Bird = lambda t: Atom("Bird", [t])
Flies = lambda t: Atom("Flies", [t])
Ab_flies = lambda t: Atom("Ab_flies", [t])

robin, ostrich = Constant("robin"), Constant("ostrich")

# Rule: birds fly unless abnormal; Robin is a bird
rules = [
    Quantifier("∀", x, Implies(And(Bird(x), Not(Ab_flies(x))), Flies(x))),
    Bird(robin),
    Bird(ostrich)
]

# By default (Ab_flies minimised), both fly
minimal_entails(rules, Flies(robin), circumscribed={"Ab_flies"}, max_size=2)   # → True
minimal_entails(rules, Flies(ostrich), circumscribed={"Ab_flies"}, max_size=2)  # → True

# Learn ostrich does not fly → mark it abnormal
rules_fact = rules + [Not(Flies(ostrich))]
minimal_entails(rules_fact, Flies(robin), circumscribed={"Ab_flies"}, max_size=2)   # → True
minimal_entails(rules_fact, Flies(ostrich), circumscribed={"Ab_flies"}, max_size=2)  # → False

Default reasoning: assume-normal, then retract

The canonical use is an abnormality predicate Ab: circumscribe it to assume nothing is abnormal by default, and let new facts force exceptions. An empty theory assumes a fixed individual is normal; learning it is abnormal — directly, or via a rule like “penguins are abnormal” — retracts that conclusion:

from unicode_fol_kit.fol.nodes import Quantifier, Variable

x, tweety = Variable("x"), Constant("tweety")
Ab = lambda t: Atom("Ab", [t])

# By default, assume tweety is normal (Ab minimised to empty).
minimal_entails([], Not(Ab(tweety)), circumscribed={"Ab"}, max_size=2)       # → True
# Learn it is abnormal → the default is retracted (non-monotonic).
minimal_entails([Ab(tweety)], Not(Ab(tweety)), circumscribed={"Ab"}, max_size=2)   # → False

# Or derive abnormality from a rule: penguins are abnormal, and tweety is a penguin.
penguins_abnormal = Quantifier("∀", x, Implies(Atom("Penguin", [x]), Ab(x)))
theory = [penguins_abnormal, Atom("Penguin", [tweety])]
minimal_entails(theory, Ab(tweety), circumscribed={"Ab"}, max_size=2)        # → True
minimal_entails(theory, Not(Ab(tweety)), circumscribed={"Ab"}, max_size=2)   # → False

Note

This is parallel circumscription: every named predicate is minimised on an equal footing, and the non-circumscribed predicates are held fixed (models are compared only when their fixed parts agree). It is not prioritised circumscription with varied predicates, so the textbook “Tweety the bird flies by default” pattern — which lets a derived Flies predicate float while Ab is minimised — is not captured: circumscribe the abnormality predicate(s) and reason about them, as above, rather than expecting a separate consequence predicate to be pinned for free.

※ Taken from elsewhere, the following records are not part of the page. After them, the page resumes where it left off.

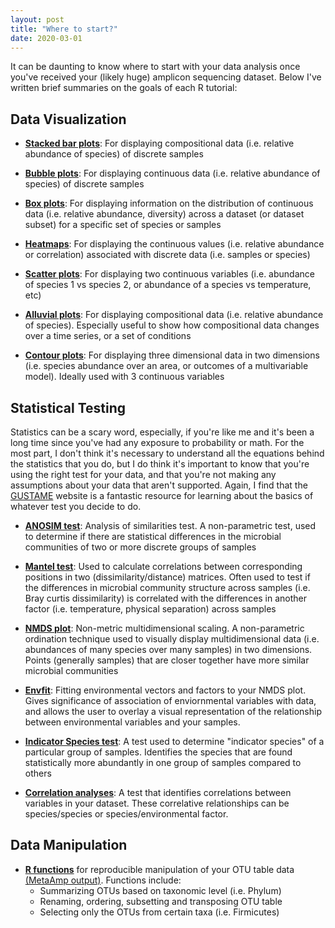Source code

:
 ```yaml
---
layout: post
title: "Where to start?"
date: 2020-03-01
---
```



It can be daunting to know where to start with your data analysis once you've received your (likely huge) amplicon sequencing dataset. Below I've written brief summaries on the goals of each R tutorial:


## Data Visualization ##

  - **[Stacked bar plots](https://jkzorz.github.io/2019/06/05/stacked-bar-plots.html)**: For displaying compositional data (i.e. relative abundance of species) of discrete samples 
  
  - **[Bubble plots](https://jkzorz.github.io/2019/06/05/Bubble-plots.html)**: For displaying continuous data (i.e. relative abundance of species) of discrete samples
  
  - **[Box plots](https://jkzorz.github.io/2019/07/02/boxplots.html)**: For displaying information on the distribution of continuous data (i.e. relative abundance, diversity) across a dataset (or dataset subset) for a specific set of species or samples
  
  - **[Heatmaps](https://jkzorz.github.io/2019/06/11/Correlation-heatmaps.html)**: For displaying the continuous values (i.e. relative abundance or correlation) associated with discrete data (i.e. samples or species) 
  
  - **[Scatter plots](https://jkzorz.github.io/2019/07/09/scatter-plots.html)**: For displaying two continuous variables (i.e. abundance of species 1 vs species 2, or abundance of a species vs temperature, etc) 
  
   - **[Alluvial plots](https://jkzorz.github.io/2020/01/22/alluvial-plots.html)**: For displaying compositional data (i.e. relative abundance of species). Especially useful to show how compositional data changes over a time series, or a set of conditions 
   
   - **[Contour plots](https://jkzorz.github.io/2020/02/29/contour-plots.html)**: For displaying three dimensional data in two dimensions (i.e. species abundance over an area, or outcomes of a multivariable model). Ideally used with 3 continuous variables 




## Statistical Testing ##

Statistics can be a scary word, especially, if you're like me and it's been a long time since you've had any exposure to probability or math. For the most part, I don't think it's necessary to understand all the equations behind the statistics that you do, but I do think it's important to know that you're using the right test for your data, and that you're not making any assumptions about your data that aren't supported.  Again, I find that the [GUSTAME](https://sites.google.com/site/mb3gustame/) website is a fantastic resource for learning about the basics of whatever test you decide to do.  

  - **[ANOSIM test](https://jkzorz.github.io/2019/06/11/ANOSIM-test.html)**: Analysis of similarities test. A non-parametric test, used to determine if there are statistical differences in the microbial communities of two or more discrete groups of samples
  
  - **[Mantel test](https://jkzorz.github.io/2019/07/08/mantel-test.html)**: Used to calculate correlations between corresponding positions in two (dissimilarity/distance) matrices. Often used to test if the differences in microbial community structure across samples (i.e. Bray curtis dissimilarity) is correlated with the differences in another factor (i.e. temperature, physical separation) across samples
  
  - **[NMDS plot](https://jkzorz.github.io/2019/06/06/NMDS.html)**: Non-metric multidimensional scaling. A non-parametric ordination technique used to visually display multidimensional data (i.e. abundances of many species over many samples) in two dimensions. Points (generally samples) that are closer together have more similar microbial communities
  
  - **[Envfit](https://jkzorz.github.io/2020/04/04/NMDS-extras.html)**: Fitting environmental vectors and factors to your NMDS plot. Gives significance of association of enviornmental variables with data, and allows the user to overlay a visual representation of the relationship between environmental variables and your samples. 
  
  - **[Indicator Species test](https://jkzorz.github.io/2019/07/02/Indicator-species-analysis.html)**: A test used to determine "indicator species" of a particular group of samples. Identifies the species that are found statistically more abundantly in one group of samples compared to others 
  
  - **[Correlation analyses](https://jkzorz.github.io/2019/06/11/Correlation-heatmaps.html)**: A test that identifies correlations between variables in your dataset. These correlative relationships can be species/species or species/environmental factor.   
  
  
  ## Data Manipulation ##
- **[R functions](https://jkzorz.github.io/2019/08/11/metaamp-r-functions.html)** for reproducible manipulation of your OTU table data [(MetaAmp output)](http://ebg.ucalgary.ca/metaamp/). Functions include: 
  - Summarizing OTUs based on taxonomic level (i.e. Phylum)
  - Renaming, ordering, subsetting and transposing OTU table 
  - Selecting only the OTUs from certain taxa (i.e. Firmicutes)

Further non-classical families

These four evaluators cover one cluster of non-classical neighbours. The families that used to be listed here as out of scope now have first-class support of their own: relevant logic (Routley–Meyer semantics for the basic system B), hybrid logic (nominals and @ in the modal mode), dependence / IF logic (team semantics), and substructural logics (intuitionistic linear logic and the Lambek calculus, each with a sequent prover).